**TASK DIRECTIONS:**
Pick out each line in these entries that contains the string "MICCAI".

**EXCERPTED DATA:**
────────

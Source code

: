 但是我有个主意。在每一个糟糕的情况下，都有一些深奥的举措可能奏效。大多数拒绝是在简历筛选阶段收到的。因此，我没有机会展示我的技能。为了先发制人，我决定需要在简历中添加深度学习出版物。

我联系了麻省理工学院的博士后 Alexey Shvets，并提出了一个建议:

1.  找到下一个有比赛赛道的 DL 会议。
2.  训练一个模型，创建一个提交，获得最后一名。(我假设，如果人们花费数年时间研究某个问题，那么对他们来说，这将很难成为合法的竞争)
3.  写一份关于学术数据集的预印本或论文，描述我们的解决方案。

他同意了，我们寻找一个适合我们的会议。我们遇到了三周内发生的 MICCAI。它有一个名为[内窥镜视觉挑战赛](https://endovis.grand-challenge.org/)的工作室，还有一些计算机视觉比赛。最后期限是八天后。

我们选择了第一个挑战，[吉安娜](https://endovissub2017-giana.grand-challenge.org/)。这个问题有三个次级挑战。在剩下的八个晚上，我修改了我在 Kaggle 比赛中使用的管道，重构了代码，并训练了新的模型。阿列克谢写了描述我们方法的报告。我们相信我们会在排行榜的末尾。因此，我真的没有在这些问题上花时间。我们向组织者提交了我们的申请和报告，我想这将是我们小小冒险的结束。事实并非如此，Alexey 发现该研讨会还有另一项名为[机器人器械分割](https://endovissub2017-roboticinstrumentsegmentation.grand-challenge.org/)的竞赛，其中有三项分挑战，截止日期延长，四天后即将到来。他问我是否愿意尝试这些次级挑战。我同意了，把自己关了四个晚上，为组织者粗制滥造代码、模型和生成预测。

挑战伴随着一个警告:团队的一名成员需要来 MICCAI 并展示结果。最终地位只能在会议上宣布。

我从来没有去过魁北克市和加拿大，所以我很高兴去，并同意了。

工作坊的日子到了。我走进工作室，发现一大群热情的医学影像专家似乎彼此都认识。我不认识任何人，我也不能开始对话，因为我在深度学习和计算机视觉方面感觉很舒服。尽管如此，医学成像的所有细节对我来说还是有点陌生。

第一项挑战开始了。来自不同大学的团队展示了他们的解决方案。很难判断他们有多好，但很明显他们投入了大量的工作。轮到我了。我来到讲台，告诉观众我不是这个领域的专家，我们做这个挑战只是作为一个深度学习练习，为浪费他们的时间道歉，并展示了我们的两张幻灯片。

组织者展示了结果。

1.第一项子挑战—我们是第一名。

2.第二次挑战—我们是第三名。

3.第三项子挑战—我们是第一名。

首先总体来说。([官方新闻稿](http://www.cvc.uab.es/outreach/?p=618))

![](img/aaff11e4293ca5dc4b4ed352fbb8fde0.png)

────────

**TASK SOLUTION:**
他同意了，我们寻找一个适合我们的会议。我们遇到了三周内发生的 MICCAI。它有一个名为[内窥镜视觉挑战赛](https://endovis.grand-challenge.org/)的工作室，还有一些计算机视觉比赛。最后期限是八天后。
挑战伴随着一个警告:团队的一名成员需要来 MICCAI 并展示结果。最终地位只能在会议上宣布。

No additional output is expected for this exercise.